Dans le cas de la religion, l’entreprise de «naturalisation» vise à ramener la croyance religieuse à autre chose qu’elle-même, comme le fait l'anthropologue québécois Daniel Baril, par exemple, dans La grande illusion. Comment la sélection naturelle a créé l’idée de Dieu (Multimondes, 2006), à la suite de nombreux autres auteurs «naturalisants». Selon Baril, en effet, la religion et, a fortiori la croyance de type religieuse, s’explique en ce qu’elle constitue un avantage adaptif à l’environnement, c’est-à-dire à la vie en société. Pas de vie en société, pas de religion ; et pas de religion, pas de croyance en Dieu. La boucle est bouclée : la croyance religieuse est démasquée comme favorisant essentiellement l’adaptation sociale. Aussi, dire que la croyance religieuse est démasquée c’est dévoiler l’illusion qu'elle recèle.
On entend Freud qui, dans L’Avenir d’une illusion, prétendait lui aussi dévoiler l’illusion sur laquelle repose la religion. Pour le père de la psychanalyse, il est clair que le chrétien est atteint de délires. «Les vérités que les doctrines religieuses contiennent sont tellement déformées et systématiquement déguisées que l’ensemble des hommes n’y saurait reconnaître la vérité.» ( L’avenir d’une illusion, Paris, PUF, p. 63. Paru originalement en 1927.). Cependant, on ne peut, dit Freud, prouver que les croyances religieuses soient fausses : «On ne peut pas plus les réfuter que les prouver.» (p. 45); on peut cependant expliquer le mécanisme qui fait d’elles des illusions.

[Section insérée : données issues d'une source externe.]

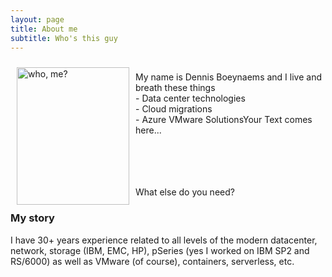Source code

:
 ```yaml
---
layout: page
title: About me
subtitle: Who's this guy
---
```

 <style type="text/css">
    img {
      margin: 10px;
      float: left;
    }
</style>

<div class="square">
    <div>
      <img src="/AVSblog/assets/img/IMG_9409.jpg" border:1px colour:solid black alt="who, me?" width="180" height="220">
    </div>
    <p>
    <br>My name is Dennis Boeynaems and I live and breath these things <br> 
    - Data center technologies <br>  
    - Cloud migrations<br>
    - Azure VMware SolutionsYour Text comes here...<br>
    <br><br>
    <br><br>
    </p> 
</div>





What else do you need?

### My story

I have 30+ years experience related to all levels of the modern datacenter, network, storage (IBM, EMC, HP), pSeries (yes I worked on IBM SP2 and RS/6000) as well as VMware (of course), containers, serverless, etc.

L’accusation, donc, n’est pas tant que la croyance religieuse soit fausse, mais qu’elle illusionne. C’est la rengaine qu’on entend depuis les Lumières. Dans tous le cas, la croyance religieuse est soupçonnée de mal fonctionnée, de faire illusion, de tromper, bref, de masquer la vérité. En somme, elle ne serait pas le fruit de facultés cognitives fonctionnant adéquatement visant la vérité puisqu’elle serait déviée de sa trame normale pour ainsi dire, soit en vue de la satisfaction de désirs vitaux (Freud), ou encore de la survie en groupe (Baril). Baril écrit par exemple : «L’intentionnalité que les croyants voient dans la vie montre que nous percevons et comprenons notre environnement à travers des facultés intellectuelles qui ont été sélectionnées pour gérer des rapports sociaux. Ce prisme déformant nous fait voir du social là il n’y en a pas ; c’est la source de notre anthropomorphisme intuitif difficilement répressible.» («Darwin et l’immortalité (de l’idée) de Dieu», Le Devoir, 28-29 avril 2007).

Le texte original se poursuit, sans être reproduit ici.